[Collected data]
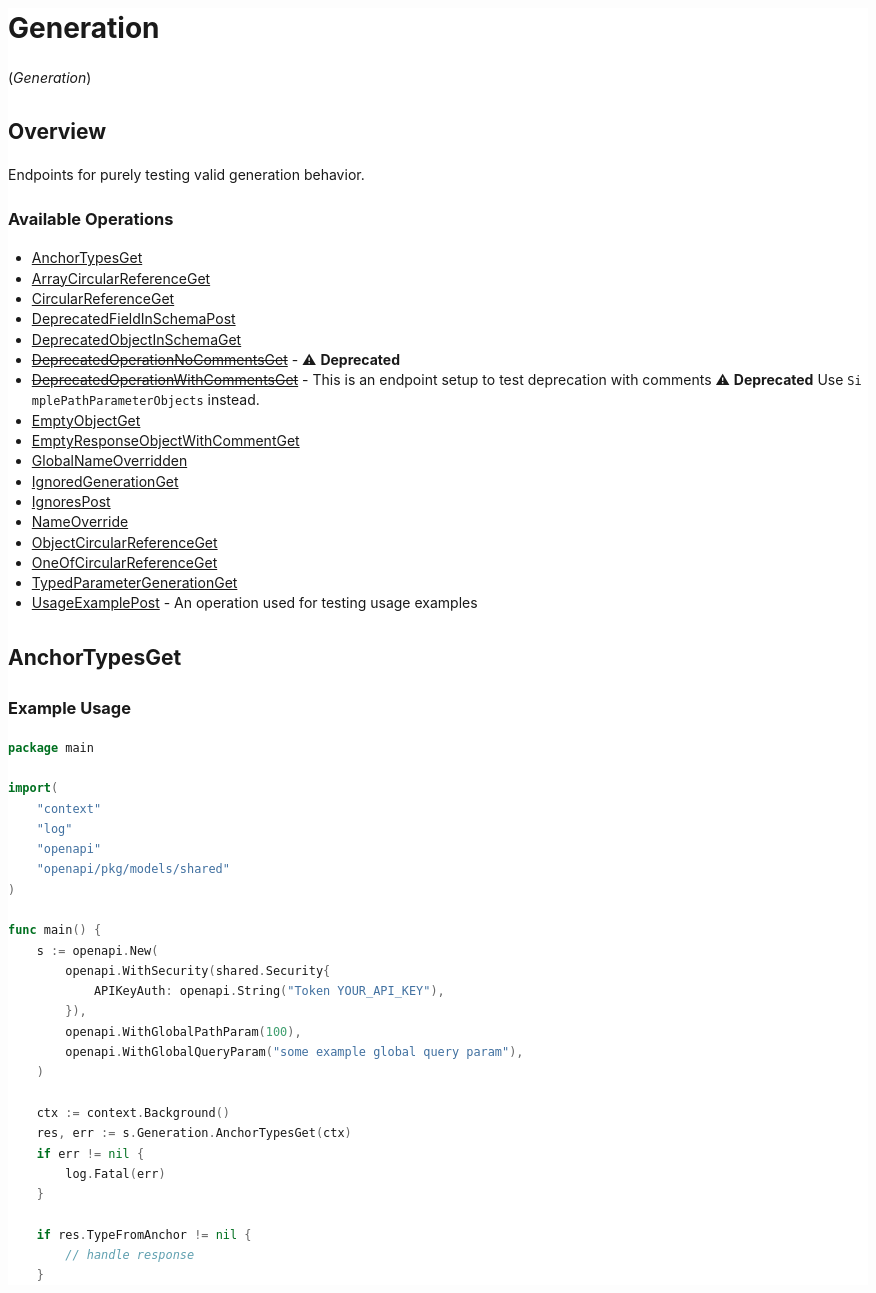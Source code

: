# Generation
(*Generation*)

## Overview

Endpoints for purely testing valid generation behavior.

### Available Operations

* [AnchorTypesGet](#anchortypesget)
* [ArrayCircularReferenceGet](#arraycircularreferenceget)
* [CircularReferenceGet](#circularreferenceget)
* [DeprecatedFieldInSchemaPost](#deprecatedfieldinschemapost)
* [DeprecatedObjectInSchemaGet](#deprecatedobjectinschemaget)
* [~~DeprecatedOperationNoCommentsGet~~](#deprecatedoperationnocommentsget) - :warning: **Deprecated**
* [~~DeprecatedOperationWithCommentsGet~~](#deprecatedoperationwithcommentsget) - This is an endpoint setup to test deprecation with comments :warning: **Deprecated** Use `SimplePathParameterObjects` instead.
* [EmptyObjectGet](#emptyobjectget)
* [EmptyResponseObjectWithCommentGet](#emptyresponseobjectwithcommentget)
* [GlobalNameOverridden](#globalnameoverridden)
* [IgnoredGenerationGet](#ignoredgenerationget)
* [IgnoresPost](#ignorespost)
* [NameOverride](#nameoverride)
* [ObjectCircularReferenceGet](#objectcircularreferenceget)
* [OneOfCircularReferenceGet](#oneofcircularreferenceget)
* [TypedParameterGenerationGet](#typedparametergenerationget)
* [UsageExamplePost](#usageexamplepost) - An operation used for testing usage examples

## AnchorTypesGet

### Example Usage

```go
package main

import(
	"context"
	"log"
	"openapi"
	"openapi/pkg/models/shared"
)

func main() {
    s := openapi.New(
        openapi.WithSecurity(shared.Security{
            APIKeyAuth: openapi.String("Token YOUR_API_KEY"),
        }),
        openapi.WithGlobalPathParam(100),
        openapi.WithGlobalQueryParam("some example global query param"),
    )

    ctx := context.Background()
    res, err := s.Generation.AnchorTypesGet(ctx)
    if err != nil {
        log.Fatal(err)
    }

    if res.TypeFromAnchor != nil {
        // handle response
    }
```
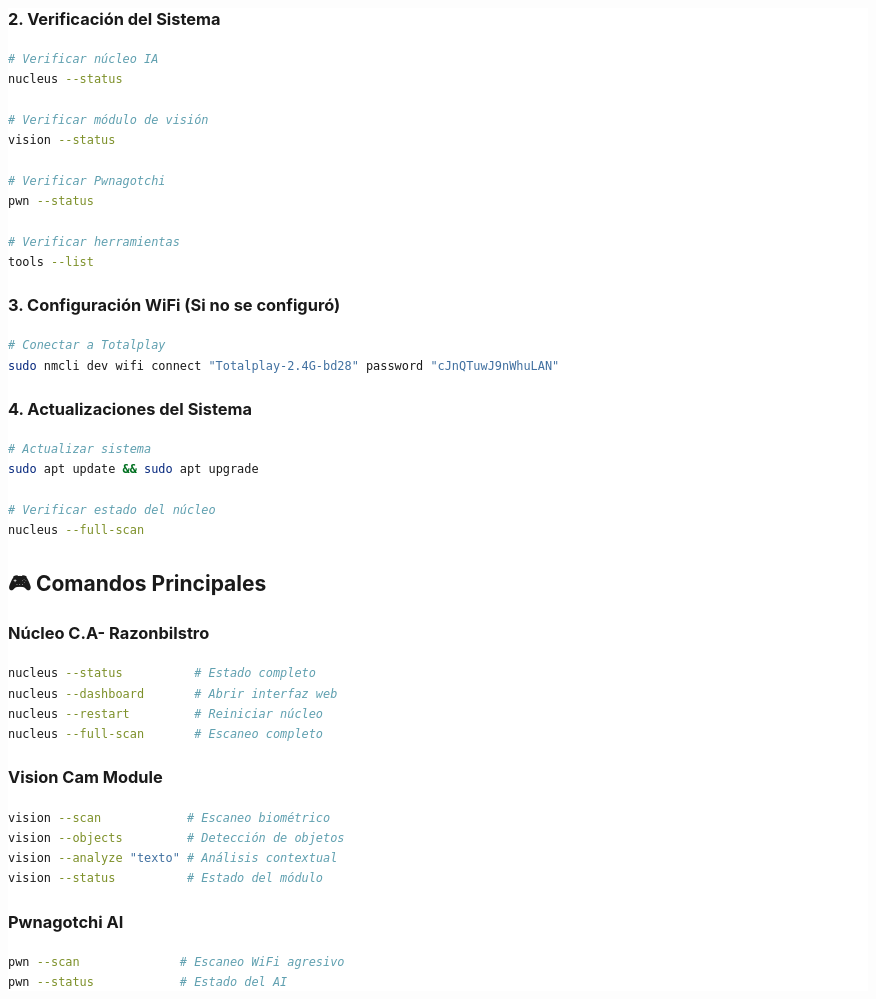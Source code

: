 ### 2. Verificación del Sistema
```bash
# Verificar núcleo IA
nucleus --status

# Verificar módulo de visión  
vision --status

# Verificar Pwnagotchi
pwn --status

# Verificar herramientas
tools --list
```

### 3. Configuración WiFi (Si no se configuró)
```bash
# Conectar a Totalplay
sudo nmcli dev wifi connect "Totalplay-2.4G-bd28" password "cJnQTuwJ9nWhuLAN"
```

### 4. Actualizaciones del Sistema
```bash
# Actualizar sistema
sudo apt update && sudo apt upgrade

# Verificar estado del núcleo
nucleus --full-scan
```

## 🎮 Comandos Principales

### Núcleo C.A- Razonbilstro
```bash
nucleus --status          # Estado completo
nucleus --dashboard       # Abrir interfaz web
nucleus --restart         # Reiniciar núcleo
nucleus --full-scan       # Escaneo completo
```

### Vision Cam Module
```bash
vision --scan            # Escaneo biométrico
vision --objects         # Detección de objetos
vision --analyze "texto" # Análisis contextual
vision --status          # Estado del módulo
```

### Pwnagotchi AI
```bash
pwn --scan              # Escaneo WiFi agresivo
pwn --status            # Estado del AI
```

**ASSIGNMENT:** Could you print all of the entries exactly, skipping the images?

**RESULT OF THE TASK:**
Source code

:# Generation
(*Generation*)

## Overview

Endpoints for purely testing valid generation behavior.

### Available Operations

* [AnchorTypesGet](#anchortypesget)
* [ArrayCircularReferenceGet](#arraycircularreferenceget)
* [CircularReferenceGet](#circularreferenceget)
* [DeprecatedFieldInSchemaPost](#deprecatedfieldinschemapost)
* [DeprecatedObjectInSchemaGet](#deprecatedobjectinschemaget)
* [~~DeprecatedOperationNoCommentsGet~~](#deprecatedoperationnocommentsget) - :warning: **Deprecated**
* [~~DeprecatedOperationWithCommentsGet~~](#deprecatedoperationwithcommentsget) - This is an endpoint setup to test deprecation with comments :warning: **Deprecated** Use `SimplePathParameterObjects` instead.
* [EmptyObjectGet](#emptyobjectget)
* [EmptyResponseObjectWithCommentGet](#emptyresponseobjectwithcommentget)
* [GlobalNameOverridden](#globalnameoverridden)
* [IgnoredGenerationGet](#ignoredgenerationget)
* [IgnoresPost](#ignorespost)
* [NameOverride](#nameoverride)
* [ObjectCircularReferenceGet](#objectcircularreferenceget)
* [OneOfCircularReferenceGet](#oneofcircularreferenceget)
* [TypedParameterGenerationGet](#typedparametergenerationget)
* [UsageExamplePost](#usageexamplepost) - An operation used for testing usage examples

## AnchorTypesGet

### Example Usage

```go
package main

import(
	"context"
	"log"
	"openapi"
	"openapi/pkg/models/shared"
)

func main() {
    s := openapi.New(
        openapi.WithSecurity(shared.Security{
            APIKeyAuth: openapi.String("Token YOUR_API_KEY"),
        }),
        openapi.WithGlobalPathParam(100),
        openapi.WithGlobalQueryParam("some example global query param"),
    )

    ctx := context.Background()
    res, err := s.Generation.AnchorTypesGet(ctx)
    if err != nil {
        log.Fatal(err)
    }

    if res.TypeFromAnchor != nil {
        // handle response
    }
```
Source code

: ### 2. Verificación del Sistema
```bash
# Verificar núcleo IA
nucleus --status

# Verificar módulo de visión  
vision --status

# Verificar Pwnagotchi
pwn --status

# Verificar herramientas
tools --list
```

### 3. Configuración WiFi (Si no se configuró)
```bash
# Conectar a Totalplay
sudo nmcli dev wifi connect "Totalplay-2.4G-bd28" password "cJnQTuwJ9nWhuLAN"
```

### 4. Actualizaciones del Sistema
```bash
# Actualizar sistema
sudo apt update && sudo apt upgrade

# Verificar estado del núcleo
nucleus --full-scan
```

## 🎮 Comandos Principales

### Núcleo C.A- Razonbilstro
```bash
nucleus --status          # Estado completo
nucleus --dashboard       # Abrir interfaz web
nucleus --restart         # Reiniciar núcleo
nucleus --full-scan       # Escaneo completo
```

### Vision Cam Module
```bash
vision --scan            # Escaneo biométrico
vision --objects         # Detección de objetos
vision --analyze "texto" # Análisis contextual
vision --status          # Estado del módulo
```

### Pwnagotchi AI
```bash
pwn --scan              # Escaneo WiFi agresivo
pwn --status            # Estado del AI
```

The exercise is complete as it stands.